# Office Hours - W2 2

## Imports

In [1]:
import pandas as pd
import altair as alt

## Data sourcing

In [195]:
data = pd.DataFrame(
    columns=["category", "amount", "level"],
    data=[["red", 23, "lvl_1"], ["blue", 12, "lvl_3"], ["green", 19, "lvl_2"], ["red", 8, "lvl_1"], ["green", 6, "lvl_2"]]
)

data

Unnamed: 0,category,amount,level
0,red,23,lvl_1
1,blue,12,lvl_3
2,green,19,lvl_2
3,red,8,lvl_1
4,green,6,lvl_2


## Text on charts

In [None]:
base_chart = alt.Chart(data[:3]).encode(
    theta=alt.Theta("amount").stack(True),
    color=alt.Color("category", scale=alt.Scale(range=[ "#0000FF", "#00FF00", "#FF0000"])).legend(None)
)

In [None]:
pie_chart = base_chart.mark_arc(outerRadius=120)
labels = base_chart.mark_text(radius=140, size=20).encode(text="category")

In [197]:
pie_chart + labels

## Wide and long formats

In [110]:
data # in long format

Unnamed: 0,category,amount,level
0,red,23,lvl_1
1,blue,12,lvl_3
2,green,19,lvl_2
3,red,8,lvl_1
4,green,6,lvl_2


In [203]:
wide_data = data.pivot_table(index="category", columns=["level"])

wide_data

Unnamed: 0_level_0,amount,amount,amount
level,lvl_1,lvl_2,lvl_3
category,Unnamed: 1_level_2,Unnamed: 2_level_2,Unnamed: 3_level_2
blue,,,12.0
green,,12.5,
red,15.5,,


In [204]:
wide_data = wide_data.droplevel(0, axis=1).rename_axis(None, axis=1).reset_index()

wide_data

Unnamed: 0,category,lvl_1,lvl_2,lvl_3
0,blue,,,12.0
1,green,,12.5,
2,red,15.5,,


In [205]:
wide_data.melt(id_vars="category")

Unnamed: 0,category,variable,value
0,blue,lvl_1,
1,green,lvl_1,
2,red,lvl_1,15.5
3,blue,lvl_2,
4,green,lvl_2,12.5
5,red,lvl_2,
6,blue,lvl_3,12.0
7,green,lvl_3,
8,red,lvl_3,


## Conditional display

In [137]:
max_val = int(data[:3]["amount"].max())

base_chart = alt.Chart(data[:3]).mark_bar().encode(
    x=alt.Theta("amount").stack(True),
    y=alt.Color("category"),
    color=alt.when(alt.datum.amount == max_val).then(alt.value("red")).otherwise(alt.value("lightgray"))
)

base_chart

In [201]:
coloured_data = data[:3]

coloured_data["is_max"] = coloured_data["amount"] == coloured_data["amount"].max()

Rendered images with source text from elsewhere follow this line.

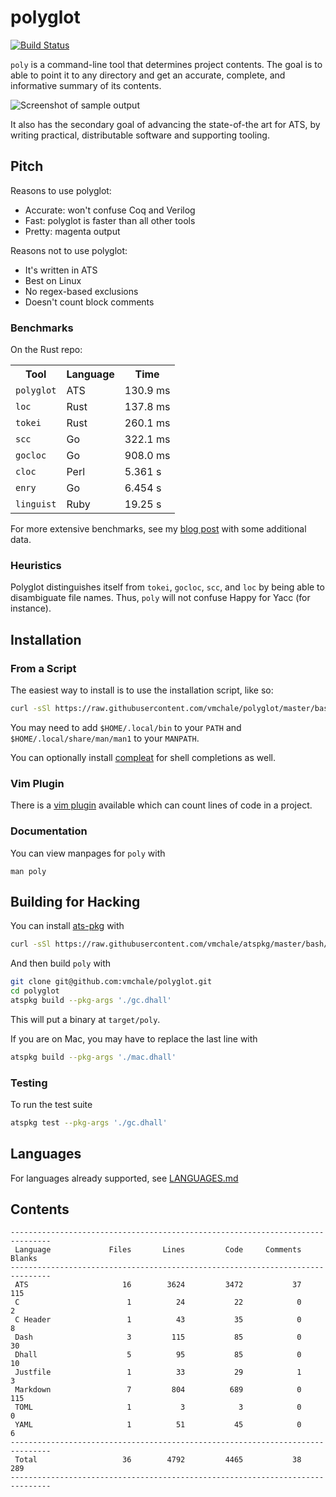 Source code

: # polyglot

[![Build Status](https://travis-ci.org/vmchale/polyglot.svg?branch=master)](https://travis-ci.org/vmchale/polyglot)

`poly` is a command-line tool that determines project contents.
The goal is to able to point it to any directory and get an accurate,
complete, and informative summary of its contents.

<img alt="Screenshot of sample output" src=https://github.com/vmchale/polyglot/raw/master/screenshot.png>

It also has the secondary goal of advancing the state-of-the art for ATS, by
writing practical, distributable software and supporting tooling.

## Pitch

Reasons to use polyglot:

  * Accurate: won't confuse Coq and Verilog
  * Fast: polyglot is faster than all other tools
  * Pretty: magenta output

Reasons not to use polyglot:

  * It's written in ATS
  * Best on Linux
  * No regex-based exclusions
  * Doesn't count block comments

### Benchmarks

On the Rust repo:

<table>
  <tr>
    <th>Tool</th>
    <th>Language</th>
    <th>Time</th>
  </tr>
  <tr>
    <td><code>polyglot</code></td>
    <td>ATS</td>
    <td>130.9 ms</td>
  </tr>
  <tr>
    <td><code>loc</code></td>
    <td>Rust</td>
    <td>137.8 ms</td>
  </tr>
  <tr>
    <td><code>tokei</code></td>
    <td>Rust</td>
    <td>260.1 ms</td>
  </tr>
  <tr>
    <td><code>scc</code></td>
    <td>Go</td>
    <td>322.1 ms</td>
  </tr>
  <tr>
    <td><code>gocloc</code></td>
    <td>Go</td>
    <td>908.0 ms</td>
  </tr>
  <tr>
    <td><code>cloc</code></td>
    <td>Perl</td>
    <td>5.361 s</td>
  </tr>
  <tr>
    <td><code>enry</code></td>
    <td>Go</td>
    <td>6.454 s</td>
  </tr>
  <tr>
    <td><code>linguist</code></td>
    <td>Ruby</td>
    <td>19.25 s</td>
  </tr>
</table>

For more extensive benchmarks, see my [blog post](http://blog.vmchale.com/article/polyglot-comparisons)
with some additional data.

### Heuristics

Polyglot distinguishes itself from `tokei`, `gocloc`, `scc`, and `loc` by being able to disambiguate file names.
Thus, `poly` will not confuse Happy for Yacc (for instance).

## Installation

### From a Script

The easiest way to install is to use the installation script, like so:

```bash
curl -sSl https://raw.githubusercontent.com/vmchale/polyglot/master/bash/install.sh | sh -s
```

You may need to add `$HOME/.local/bin` to your `PATH` and
`$HOME/.local/share/man/man1` to your `MANPATH`.

You can optionally install [compleat](https://github.com/mbrubeck/compleat) for
shell completions as well.

### Vim Plugin

There is a [vim plugin](https://github.com/vmchale/polyglot-vim) available which
can count lines of code in a project.

### Documentation

You can view manpages for `poly` with

```
man poly
```

## Building for Hacking

You can install [ats-pkg](http://hackage.haskell.org/package/ats-pkg)
with

```bash
curl -sSl https://raw.githubusercontent.com/vmchale/atspkg/master/bash/install.sh | sh -s
```

And then build `poly` with

```bash
git clone git@github.com:vmchale/polyglot.git
cd polyglot
atspkg build --pkg-args './gc.dhall'
```

This will put a binary at `target/poly`.

If you are on Mac, you may have to replace the last line with

```bash
atspkg build --pkg-args './mac.dhall'
```

### Testing

To run the test suite

```bash
atspkg test --pkg-args './gc.dhall'
```

## Languages

For languages already supported, see
[LANGUAGES.md](https://github.com/vmchale/polyglot/blob/master/LANGUAGES.md)

## Contents

```
-------------------------------------------------------------------------------
 Language             Files       Lines         Code     Comments       Blanks
-------------------------------------------------------------------------------
 ATS                     16        3624         3472           37          115
 C                        1          24           22            0            2
 C Header                 1          43           35            0            8
 Dash                     3         115           85            0           30
 Dhall                    5          95           85            0           10
 Justfile                 1          33           29            1            3
 Markdown                 7         804          689            0          115
 TOML                     1           3            3            0            0
 YAML                     1          51           45            0            6
-------------------------------------------------------------------------------
 Total                   36        4792         4465           38          289
-------------------------------------------------------------------------------
```
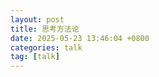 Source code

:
 ```yaml
---
layout: post
title: 思考方法论
date: 2025-05-23 13:46:04 +0800
categories: talk
tag: [talk]
---
```


<!-- more -->
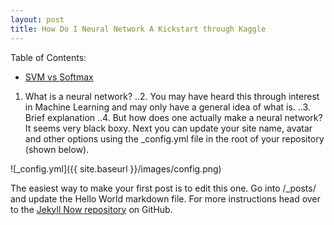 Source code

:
 ```yaml
---
layout: post
title: How Do I Neural Network A Kickstart through Kaggle
---
```


Table of Contents:
- [SVM vs Softmax](#svmvssoftmax)
1. What is a neural network?
..2. You may have heard this through interest in Machine Learning and may only have a general idea of what is.
..3. Brief explanation
..4. But how does one actually make a neural network? It seems very black boxy.
Next you can update your site name, avatar and other options using the _config.yml file in the root of your repository (shown below).

![_config.yml]({{ site.baseurl }}/images/config.png)

The easiest way to make your first post is to edit this one. Go into /_posts/ and update the Hello World markdown file. For more instructions head over to the [Jekyll Now repository](https://github.com/barryclark/jekyll-now) on GitHub.

<a name='svmvssoftmax'></a>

alt.Chart(coloured_data).mark_bar().encode(
    x="amount",
    y=alt.Y("category").sort("-x"),
    color="is_max"
)

A value is trying to be set on a copy of a slice from a DataFrame.
Try using .loc[row_indexer,col_indexer] = value instead

See the caveats in the documentation: https://pandas.pydata.org/pandas-docs/stable/user_guide/indexing.html#returning-a-view-versus-a-copy
  coloured_data["is_max"] = coloured_data["amount"] == coloured_data["amount"].max()